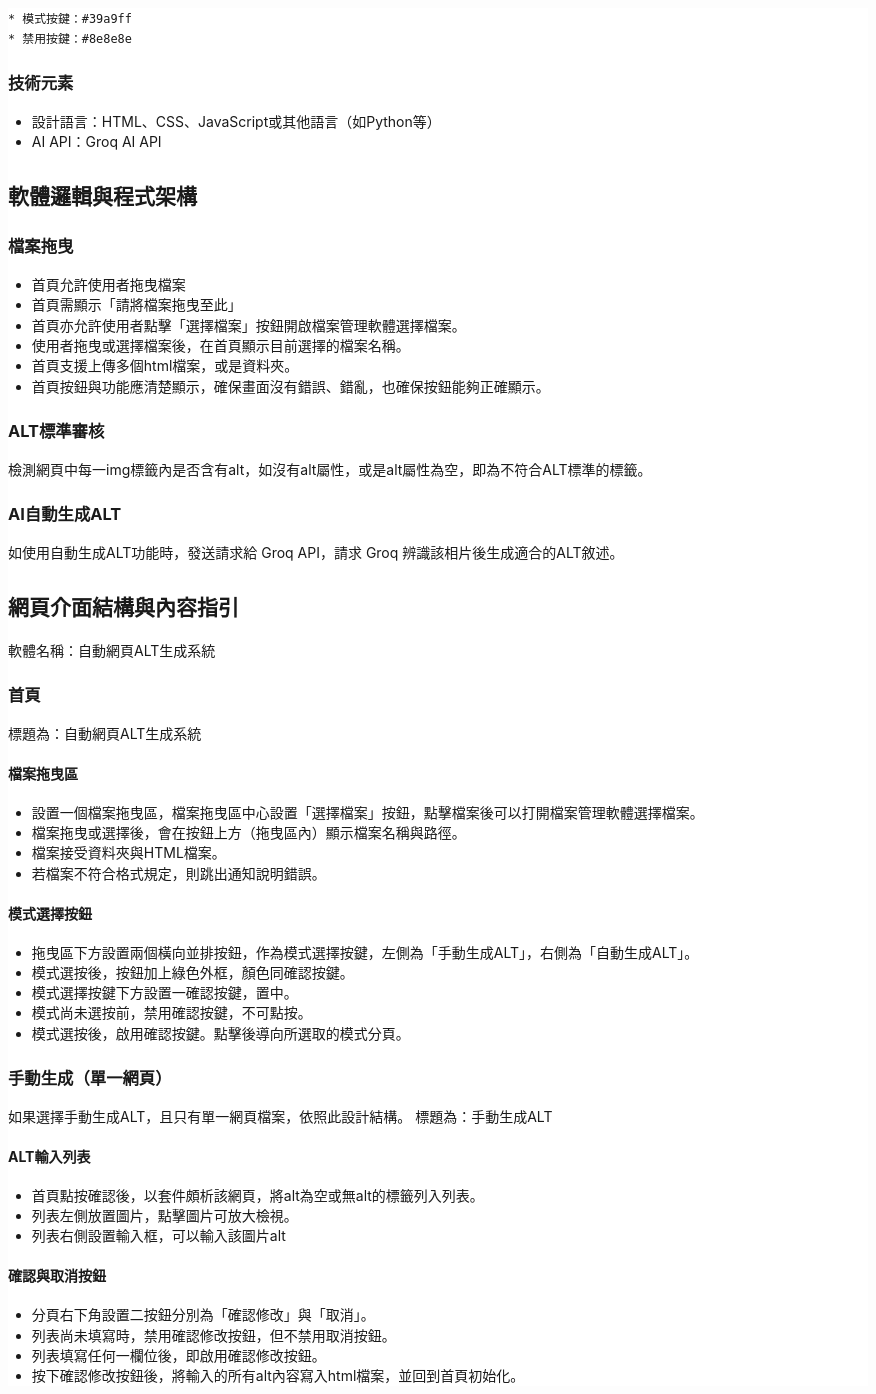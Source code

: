     * 模式按鍵：#39a9ff
    * 禁用按鍵：#8e8e8e

### 技術元素
* 設計語言：HTML、CSS、JavaScript或其他語言（如Python等）
* AI API：Groq AI API

## 軟體邏輯與程式架構
### 檔案拖曳
* 首頁允許使用者拖曳檔案
* 首頁需顯示「請將檔案拖曳至此」
* 首頁亦允許使用者點擊「選擇檔案」按鈕開啟檔案管理軟體選擇檔案。
* 使用者拖曳或選擇檔案後，在首頁顯示目前選擇的檔案名稱。
* 首頁支援上傳多個html檔案，或是資料夾。
* 首頁按鈕與功能應清楚顯示，確保畫面沒有錯誤、錯亂，也確保按鈕能夠正確顯示。

### ALT標準審核
檢測網頁中每一img標籤內是否含有alt，如沒有alt屬性，或是alt屬性為空，即為不符合ALT標準的標籤。
### AI自動生成ALT
如使用自動生成ALT功能時，發送請求給 Groq API，請求 Groq 辨識該相片後生成適合的ALT敘述。

## 網頁介面結構與內容指引
軟體名稱：自動網頁ALT生成系統
### 首頁
標題為：自動網頁ALT生成系統
#### 檔案拖曳區
* 設置一個檔案拖曳區，檔案拖曳區中心設置「選擇檔案」按鈕，點擊檔案後可以打開檔案管理軟體選擇檔案。
* 檔案拖曳或選擇後，會在按鈕上方（拖曳區內）顯示檔案名稱與路徑。
* 檔案接受資料夾與HTML檔案。
* 若檔案不符合格式規定，則跳出通知說明錯誤。

#### 模式選擇按鈕
* 拖曳區下方設置兩個橫向並排按鈕，作為模式選擇按鍵，左側為「手動生成ALT」，右側為「自動生成ALT」。
* 模式選按後，按鈕加上綠色外框，顏色同確認按鍵。
* 模式選擇按鍵下方設置一確認按鍵，置中。
* 模式尚未選按前，禁用確認按鍵，不可點按。
* 模式選按後，啟用確認按鍵。點擊後導向所選取的模式分頁。

### 手動生成（單一網頁）
如果選擇手動生成ALT，且只有單一網頁檔案，依照此設計結構。
標題為：手動生成ALT
#### ALT輸入列表
* 首頁點按確認後，以套件頗析該網頁，將alt為空或無alt的標籤列入列表。
* 列表左側放置圖片，點擊圖片可放大檢視。
* 列表右側設置輸入框，可以輸入該圖片alt

#### 確認與取消按鈕
* 分頁右下角設置二按鈕分別為「確認修改」與「取消」。
* 列表尚未填寫時，禁用確認修改按鈕，但不禁用取消按鈕。
* 列表填寫任何一欄位後，即啟用確認修改按鈕。
* 按下確認修改按鈕後，將輸入的所有alt內容寫入html檔案，並回到首頁初始化。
=====
__Directions for this task__:
In the records above, find the line containing "標題為：自動網頁ALT生成系統" and print it and every later line exactly, through the last one.

__Answer for the task__:
標題為：自動網頁ALT生成系統
#### 檔案拖曳區
* 設置一個檔案拖曳區，檔案拖曳區中心設置「選擇檔案」按鈕，點擊檔案後可以打開檔案管理軟體選擇檔案。
* 檔案拖曳或選擇後，會在按鈕上方（拖曳區內）顯示檔案名稱與路徑。
* 檔案接受資料夾與HTML檔案。
* 若檔案不符合格式規定，則跳出通知說明錯誤。

#### 模式選擇按鈕
* 拖曳區下方設置兩個橫向並排按鈕，作為模式選擇按鍵，左側為「手動生成ALT」，右側為「自動生成ALT」。
* 模式選按後，按鈕加上綠色外框，顏色同確認按鍵。
* 模式選擇按鍵下方設置一確認按鍵，置中。
* 模式尚未選按前，禁用確認按鍵，不可點按。
* 模式選按後，啟用確認按鍵。點擊後導向所選取的模式分頁。

### 手動生成（單一網頁）
如果選擇手動生成ALT，且只有單一網頁檔案，依照此設計結構。
標題為：手動生成ALT
#### ALT輸入列表
* 首頁點按確認後，以套件頗析該網頁，將alt為空或無alt的標籤列入列表。
* 列表左側放置圖片，點擊圖片可放大檢視。
* 列表右側設置輸入框，可以輸入該圖片alt

#### 確認與取消按鈕
* 分頁右下角設置二按鈕分別為「確認修改」與「取消」。
* 列表尚未填寫時，禁用確認修改按鈕，但不禁用取消按鈕。
* 列表填寫任何一欄位後，即啟用確認修改按鈕。
* 按下確認修改按鈕後，將輸入的所有alt內容寫入html檔案，並回到首頁初始化。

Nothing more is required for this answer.